In the first episode of the series, Melanie states that her husband will “always be constantly on the go”, and that “he'll tread water for a bit, and then it's time to go and do something else”.

Bishop agrees that his wanderlust hasn't waned.

“I did that original trip and I came home, got married, and I suppose put my wanderlust to one side; this is a way of rekindling it.

“I do the job I do, in part, because of that wanderlust option. It's that little bit about you that keeps wanting to have a new adventure.”

Life as a touring comedian does take its toll, however.

“You've got bank statements you've got to file, letters you haven't opened, bags with stuff in you haven't sorted out,” he says, sighing. “In reality, I've always lived this way — in my other life, when I was a sales rep, I did it. I guess there's a bit of a nomadic streak within me.”

Bishop's sons have also inherited his love of travel — his eldest is in America while the younger two have just returned from a weekend hanging out with their dad

at Glastonbury. Not that they find his jokes particularly amusing.

“I am never, ever funny to them,” jokes Bishop. “Some of them have brought their mates to gigs, and their mates are laughing and I can see my own kids are going, ‘What are you laughing at? That's not funny'.”

Fondly, he adds: “I'm glad I took the chance to (be a stand-up), because even if it hadn't got as big as it's got, I showed the kids you can try and do something that you want to do, rather than do something you felt you have to do.”

  • John Bishop's Australia, BBC One, Monday, 9pm

The cycling celebs

  • Davina McCall — McCall’s 500-mile Sport Relief charity triathlon earlier this year began with a 130-mile cycle from Edinburgh Castle to Keswick in the Lake District.
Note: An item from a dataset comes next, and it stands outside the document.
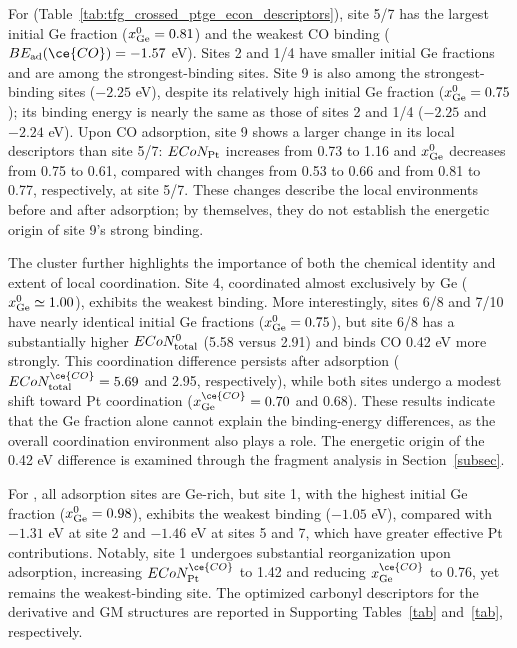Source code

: For  (Table~\ref{tab:tfg_crossed_ptge_econ_descriptors}), site 5/7 has the largest initial Ge fraction ($x_{\rm Ge}^{0}=0.81$) and the weakest CO binding ($BE_{\rm ad}(\ce{CO})=-1.57$ eV). Sites 2 and 1/4 have smaller initial Ge fractions and are among the strongest-binding sites. Site 9 is also among the strongest-binding sites ($-2.25$ eV), despite its relatively high initial Ge fraction ($x_{\rm Ge}^{0}=0.75$); its binding energy is nearly the same as those of sites 2 and 1/4 ($-2.25$ and $-2.24$ eV). Upon CO adsorption, site 9 shows a larger change in its local descriptors than site 5/7: $ECoN_{\rm Pt}$ increases from 0.73 to 1.16 and $x^0_{\rm Ge}$ decreases from 0.75 to 0.61, compared with changes from 0.53 to 0.66 and from 0.81 to 0.77, respectively, at site 5/7. These changes describe the local environments before and after adsorption; by themselves, they do not establish the energetic origin of site 9's strong binding.

The  cluster further highlights the importance of both the chemical identity and extent of local coordination. Site 4, coordinated almost exclusively by Ge ($x_{\rm Ge}^{0}\simeq1.00$), exhibits the weakest binding. More interestingly, sites 6/8 and 7/10 have nearly identical initial Ge fractions ($x_{\rm Ge}^{0}=0.75$), but site 6/8 has a substantially higher $ECoN_{\rm total}^{0}$ (5.58 versus 2.91) and binds CO 0.42 eV more strongly. This coordination difference persists after adsorption ($ECoN_{\rm total}^{\ce{CO}}=5.69$ and 2.95, respectively), while both sites undergo a modest shift toward Pt coordination ($x_{\rm Ge}^{\ce{CO}}=0.70$ and 0.68). These results indicate that the Ge fraction alone cannot explain the binding-energy differences, as the overall coordination environment also plays a role. The energetic origin of the 0.42 eV difference is examined through the fragment analysis in Section~\ref{subsec}.

For , all adsorption sites are Ge-rich, but site 1, with the highest initial Ge fraction ($x_{\rm Ge}^{0}=0.98$), exhibits the weakest binding ($-1.05$ eV), compared with $-1.31$ eV at site 2 and $-1.46$ eV at sites 5 and 7, which have greater effective Pt contributions. Notably, site 1 undergoes substantial reorganization upon adsorption, increasing {$ECoN_{\rm Pt}^{\ce{CO}}$} to 1.42 and reducing {$x_{\rm Ge}^{\ce{CO}}$} to 0.76, yet remains the weakest-binding site. The optimized carbonyl descriptors for the derivative and GM structures are reported in Supporting Tables~\ref{tab} and~\ref{tab}, respectively.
After swimming across Lake Windermere, she cycled and ran to Windsor before running to the London finish-line.
  • Nick Grimshaw — Radio 1 DJ Grimmy completed a 12-hour bike ride inside a large transparent box, also for Sport Relief. He said later: “I'm never going on a bike, ever again. I’m going to burn my bike.”
  • Kelly Brook — Brook has got on her bike alongside London Mayor Boris Johnson on several occasions to promote the London Sky Ride over the years, often in sky high heels.
  • Fern Britton — The former This Morning host has completed a series of tough charity cycles as patron of the Genesis Research Trust.
  • Andrew 'Freddie' Flintoff — The former England cricket star cycled deep into the heart of the Brazilian rainforest earlier this year, for the Sky1 documentary Flintoff’s Road To Nowhere.